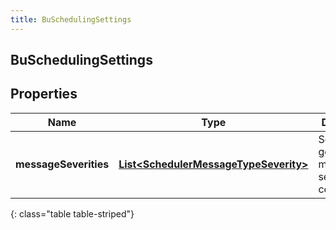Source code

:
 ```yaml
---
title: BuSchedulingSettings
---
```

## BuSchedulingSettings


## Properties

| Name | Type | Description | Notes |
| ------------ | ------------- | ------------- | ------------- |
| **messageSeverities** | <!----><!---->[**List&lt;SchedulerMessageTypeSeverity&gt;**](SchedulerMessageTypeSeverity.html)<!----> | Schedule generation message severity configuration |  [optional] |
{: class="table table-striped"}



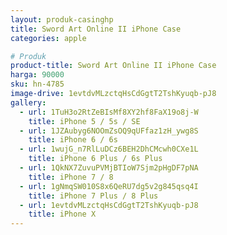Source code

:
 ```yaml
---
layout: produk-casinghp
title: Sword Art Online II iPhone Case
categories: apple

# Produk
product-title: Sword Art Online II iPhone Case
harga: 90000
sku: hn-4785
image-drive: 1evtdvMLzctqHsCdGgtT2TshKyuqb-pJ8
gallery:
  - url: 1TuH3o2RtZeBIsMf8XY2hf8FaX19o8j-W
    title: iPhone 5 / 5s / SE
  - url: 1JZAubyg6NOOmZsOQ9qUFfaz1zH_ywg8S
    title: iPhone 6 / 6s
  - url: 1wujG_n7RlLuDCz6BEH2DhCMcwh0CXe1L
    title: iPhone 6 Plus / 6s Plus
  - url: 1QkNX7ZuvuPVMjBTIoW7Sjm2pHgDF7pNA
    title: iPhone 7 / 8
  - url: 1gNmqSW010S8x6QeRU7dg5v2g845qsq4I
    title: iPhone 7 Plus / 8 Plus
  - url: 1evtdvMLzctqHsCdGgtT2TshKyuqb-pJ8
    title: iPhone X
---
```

• • • •

» **EXERCISE GOAL**
All of the entries above should be copied exactly, except for the pictures.

» **WORKED SOLUTION**
Source code

:
 ```yaml
---
title: BuSchedulingSettings
---
```

## BuSchedulingSettings


## Properties

| Name | Type | Description | Notes |
| ------------ | ------------- | ------------- | ------------- |
| **messageSeverities** | <!----><!---->[**List&lt;SchedulerMessageTypeSeverity&gt;**](SchedulerMessageTypeSeverity.html)<!----> | Schedule generation message severity configuration |  [optional] |
{: class="table table-striped"}



Source code

:
 ```yaml
---
layout: produk-casinghp
title: Sword Art Online II iPhone Case
categories: apple

# Produk
product-title: Sword Art Online II iPhone Case
harga: 90000
sku: hn-4785
image-drive: 1evtdvMLzctqHsCdGgtT2TshKyuqb-pJ8
gallery:
  - url: 1TuH3o2RtZeBIsMf8XY2hf8FaX19o8j-W
    title: iPhone 5 / 5s / SE
  - url: 1JZAubyg6NOOmZsOQ9qUFfaz1zH_ywg8S
    title: iPhone 6 / 6s
  - url: 1wujG_n7RlLuDCz6BEH2DhCMcwh0CXe1L
    title: iPhone 6 Plus / 6s Plus
  - url: 1QkNX7ZuvuPVMjBTIoW7Sjm2pHgDF7pNA
    title: iPhone 7 / 8
  - url: 1gNmqSW010S8x6QeRU7dg5v2g845qsq4I
    title: iPhone 7 Plus / 8 Plus
  - url: 1evtdvMLzctqHsCdGgtT2TshKyuqb-pJ8
    title: iPhone X
---
```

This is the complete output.